Help! I could really do with some help here


----------



## Angelopsaro

Quote: 





thepredestrian said:


> Hi all
> 
> I have an Apple in-ear earphone and its right side is not working. Im thinking of fixing it, but I dont know where to start
> 
> ...


 

 I never tried this again, but i am doing it my self today for my soundmagic pl-30.
  First of all, you cant benefit from warranty?
   
  1) The most common problem is at the jack. The best way to start is by changing the jack in my opinion and then continue to the the earphone connections. I suggest you to do this first because its also easier and you could actually practice.
   
   
  2) There is issue here. I only know that a pair of iems should have 3 wires, left right and one for the grounding.
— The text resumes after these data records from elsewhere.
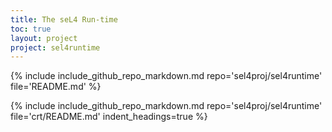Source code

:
 ```yaml
---
title: The seL4 Run-time
toc: true
layout: project
project: sel4runtime
---
```

{% include include_github_repo_markdown.md repo='sel4proj/sel4runtime' file='README.md' %}


{% include include_github_repo_markdown.md repo='sel4proj/sel4runtime' file='crt/README.md' indent_headings=true %}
You should cut the wire and see for your self.
   
  P.S the wires, when you get the job done should not touch to each other. If the 4 wires are insulated in one universal-black it will be harder to do it than if the wires are insulated in multiple cables. (check the fischer audio DBA-02)
   
Here is a how to guide to help you even more.


----------



## Angelopsaro

Heh just an update.
   
  My case worked more than i expected! i managed to achieve the desired sound. To do so, all tree wires must have a tied connection. Unfortunately my solder is broken so i cant finish the work and post final results.


----------



## thepredestrian

I managed to cut open the jack, and I see 5 wires: green, red, white, and 2 copper wires. I found out you need to get a special jack, the one with 3 rings at the tip (usually jacks only have 2 rings) The extra third ring is for the mic wire.
   
  However, I dont know which wire is R, L, Grnd, and for the mic. Anyone around here has done this before and know which colour wire is for which signal?
   
  Thanks so much in advance for any help


----------



## MadCow

Quote: 





thepredestrian said:


> However, I dont know which wire is R, L, Grnd, and for the mic. Anyone around here has done this before and know which colour wire is for which signal?


 


 If you have a multitester you can test all the wires with the jacks and know what's is connected to what.
   
  If you don't have a multitester, you should get one as it is a very useful tool for general DIY/electronics stuff.


----------



## thepredestrian

Ive gotten myself a multitester, only to realise that i needed to scrape away the insulation from the tiny wires before any real soldering/multitesting could work. The wires are super tiny, and almost impossible to remove the insulation (scraping it away using a penknife proved unsuccessful as the wires were so thin that they got cut away). I guess theres no wire stripper in the world that can strip away wires so thin. Seems like this is a lost cause.


----------



## MadCow

Well that sucks... and with wires that thin, no wonder they are so fragile.


----------



## soul05

just buy a new one from a website like dealextreme for less than 10 bucks if youre keen on sticking to the apple headset


----------



## midnightwalker

As far as I know,
   
  Green - Mic
  White - Left / Mono
  Red - Right
  Copper - Ground


----------